What is being asked: Copy out each line below exactly as written.
§ §
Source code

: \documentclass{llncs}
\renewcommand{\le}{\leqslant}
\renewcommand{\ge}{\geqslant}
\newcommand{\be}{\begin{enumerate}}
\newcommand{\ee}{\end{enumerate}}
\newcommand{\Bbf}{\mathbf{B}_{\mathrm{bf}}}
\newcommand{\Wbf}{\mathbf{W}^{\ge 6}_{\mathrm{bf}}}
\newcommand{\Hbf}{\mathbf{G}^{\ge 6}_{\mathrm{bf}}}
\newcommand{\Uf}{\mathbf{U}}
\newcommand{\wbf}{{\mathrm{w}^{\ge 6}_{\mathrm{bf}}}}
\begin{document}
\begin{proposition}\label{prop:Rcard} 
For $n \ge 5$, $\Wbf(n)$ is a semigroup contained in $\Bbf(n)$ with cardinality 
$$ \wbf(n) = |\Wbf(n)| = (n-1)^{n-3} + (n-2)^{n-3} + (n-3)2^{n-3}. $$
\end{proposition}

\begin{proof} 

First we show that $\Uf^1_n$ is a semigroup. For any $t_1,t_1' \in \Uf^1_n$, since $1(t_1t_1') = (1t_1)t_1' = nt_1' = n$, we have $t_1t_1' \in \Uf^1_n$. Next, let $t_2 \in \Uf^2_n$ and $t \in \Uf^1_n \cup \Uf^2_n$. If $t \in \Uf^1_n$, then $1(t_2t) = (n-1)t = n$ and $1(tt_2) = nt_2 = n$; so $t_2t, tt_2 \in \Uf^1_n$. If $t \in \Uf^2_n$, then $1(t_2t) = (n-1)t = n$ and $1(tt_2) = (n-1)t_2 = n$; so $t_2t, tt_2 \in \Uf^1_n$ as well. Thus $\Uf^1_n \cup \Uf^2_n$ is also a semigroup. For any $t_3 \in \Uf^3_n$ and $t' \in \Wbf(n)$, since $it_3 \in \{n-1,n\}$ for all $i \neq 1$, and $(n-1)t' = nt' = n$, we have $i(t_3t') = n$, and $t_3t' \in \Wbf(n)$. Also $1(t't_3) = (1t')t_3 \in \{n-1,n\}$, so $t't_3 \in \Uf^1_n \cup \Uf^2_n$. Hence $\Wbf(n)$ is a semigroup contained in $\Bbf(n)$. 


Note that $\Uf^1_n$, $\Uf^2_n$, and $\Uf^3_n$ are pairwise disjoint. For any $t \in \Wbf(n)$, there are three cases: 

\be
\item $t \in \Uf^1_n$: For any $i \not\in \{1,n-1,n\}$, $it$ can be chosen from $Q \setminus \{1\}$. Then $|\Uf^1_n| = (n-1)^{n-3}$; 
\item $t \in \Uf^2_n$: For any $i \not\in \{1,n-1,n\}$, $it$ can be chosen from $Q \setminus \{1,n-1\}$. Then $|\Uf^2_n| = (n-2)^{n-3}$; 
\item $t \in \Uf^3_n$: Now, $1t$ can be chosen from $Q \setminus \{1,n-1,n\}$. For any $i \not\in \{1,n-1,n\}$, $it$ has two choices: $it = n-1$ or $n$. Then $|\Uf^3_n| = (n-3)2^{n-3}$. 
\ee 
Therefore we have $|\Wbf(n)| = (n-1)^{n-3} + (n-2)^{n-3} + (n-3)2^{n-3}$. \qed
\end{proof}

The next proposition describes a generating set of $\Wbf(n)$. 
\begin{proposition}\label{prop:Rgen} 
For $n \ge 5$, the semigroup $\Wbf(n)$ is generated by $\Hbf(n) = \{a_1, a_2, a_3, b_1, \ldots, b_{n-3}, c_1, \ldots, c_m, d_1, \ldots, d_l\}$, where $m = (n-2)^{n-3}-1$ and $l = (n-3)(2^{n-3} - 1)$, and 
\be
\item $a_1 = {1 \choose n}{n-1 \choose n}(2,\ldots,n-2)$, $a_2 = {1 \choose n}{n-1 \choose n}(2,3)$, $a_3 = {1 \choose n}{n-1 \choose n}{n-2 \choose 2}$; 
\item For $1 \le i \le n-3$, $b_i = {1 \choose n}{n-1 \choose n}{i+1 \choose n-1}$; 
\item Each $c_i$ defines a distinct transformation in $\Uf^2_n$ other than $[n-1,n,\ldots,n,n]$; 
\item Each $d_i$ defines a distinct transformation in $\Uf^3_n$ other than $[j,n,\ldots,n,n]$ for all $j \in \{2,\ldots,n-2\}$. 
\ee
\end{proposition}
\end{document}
§ §
Output below:
Source code

: \documentclass{llncs}
\renewcommand{\le}{\leqslant}
\renewcommand{\ge}{\geqslant}
\newcommand{\be}{\begin{enumerate}}
\newcommand{\ee}{\end{enumerate}}
\newcommand{\Bbf}{\mathbf{B}_{\mathrm{bf}}}
\newcommand{\Wbf}{\mathbf{W}^{\ge 6}_{\mathrm{bf}}}
\newcommand{\Hbf}{\mathbf{G}^{\ge 6}_{\mathrm{bf}}}
\newcommand{\Uf}{\mathbf{U}}
\newcommand{\wbf}{{\mathrm{w}^{\ge 6}_{\mathrm{bf}}}}
\begin{document}
\begin{proposition}\label{prop:Rcard} 
For $n \ge 5$, $\Wbf(n)$ is a semigroup contained in $\Bbf(n)$ with cardinality 
$$ \wbf(n) = |\Wbf(n)| = (n-1)^{n-3} + (n-2)^{n-3} + (n-3)2^{n-3}. $$
\end{proposition}

\begin{proof} 

First we show that $\Uf^1_n$ is a semigroup. For any $t_1,t_1' \in \Uf^1_n$, since $1(t_1t_1') = (1t_1)t_1' = nt_1' = n$, we have $t_1t_1' \in \Uf^1_n$. Next, let $t_2 \in \Uf^2_n$ and $t \in \Uf^1_n \cup \Uf^2_n$. If $t \in \Uf^1_n$, then $1(t_2t) = (n-1)t = n$ and $1(tt_2) = nt_2 = n$; so $t_2t, tt_2 \in \Uf^1_n$. If $t \in \Uf^2_n$, then $1(t_2t) = (n-1)t = n$ and $1(tt_2) = (n-1)t_2 = n$; so $t_2t, tt_2 \in \Uf^1_n$ as well. Thus $\Uf^1_n \cup \Uf^2_n$ is also a semigroup. For any $t_3 \in \Uf^3_n$ and $t' \in \Wbf(n)$, since $it_3 \in \{n-1,n\}$ for all $i \neq 1$, and $(n-1)t' = nt' = n$, we have $i(t_3t') = n$, and $t_3t' \in \Wbf(n)$. Also $1(t't_3) = (1t')t_3 \in \{n-1,n\}$, so $t't_3 \in \Uf^1_n \cup \Uf^2_n$. Hence $\Wbf(n)$ is a semigroup contained in $\Bbf(n)$. 


Note that $\Uf^1_n$, $\Uf^2_n$, and $\Uf^3_n$ are pairwise disjoint. For any $t \in \Wbf(n)$, there are three cases: 

\be
\item $t \in \Uf^1_n$: For any $i \not\in \{1,n-1,n\}$, $it$ can be chosen from $Q \setminus \{1\}$. Then $|\Uf^1_n| = (n-1)^{n-3}$; 
\item $t \in \Uf^2_n$: For any $i \not\in \{1,n-1,n\}$, $it$ can be chosen from $Q \setminus \{1,n-1\}$. Then $|\Uf^2_n| = (n-2)^{n-3}$; 
\item $t \in \Uf^3_n$: Now, $1t$ can be chosen from $Q \setminus \{1,n-1,n\}$. For any $i \not\in \{1,n-1,n\}$, $it$ has two choices: $it = n-1$ or $n$. Then $|\Uf^3_n| = (n-3)2^{n-3}$. 
\ee 
Therefore we have $|\Wbf(n)| = (n-1)^{n-3} + (n-2)^{n-3} + (n-3)2^{n-3}$. \qed
\end{proof}

The next proposition describes a generating set of $\Wbf(n)$. 
\begin{proposition}\label{prop:Rgen} 
For $n \ge 5$, the semigroup $\Wbf(n)$ is generated by $\Hbf(n) = \{a_1, a_2, a_3, b_1, \ldots, b_{n-3}, c_1, \ldots, c_m, d_1, \ldots, d_l\}$, where $m = (n-2)^{n-3}-1$ and $l = (n-3)(2^{n-3} - 1)$, and 
\be
\item $a_1 = {1 \choose n}{n-1 \choose n}(2,\ldots,n-2)$, $a_2 = {1 \choose n}{n-1 \choose n}(2,3)$, $a_3 = {1 \choose n}{n-1 \choose n}{n-2 \choose 2}$; 
\item For $1 \le i \le n-3$, $b_i = {1 \choose n}{n-1 \choose n}{i+1 \choose n-1}$; 
\item Each $c_i$ defines a distinct transformation in $\Uf^2_n$ other than $[n-1,n,\ldots,n,n]$; 
\item Each $d_i$ defines a distinct transformation in $\Uf^3_n$ other than $[j,n,\ldots,n,n]$ for all $j \in \{2,\ldots,n-2\}$. 
\ee
\end{proposition}
\end{document}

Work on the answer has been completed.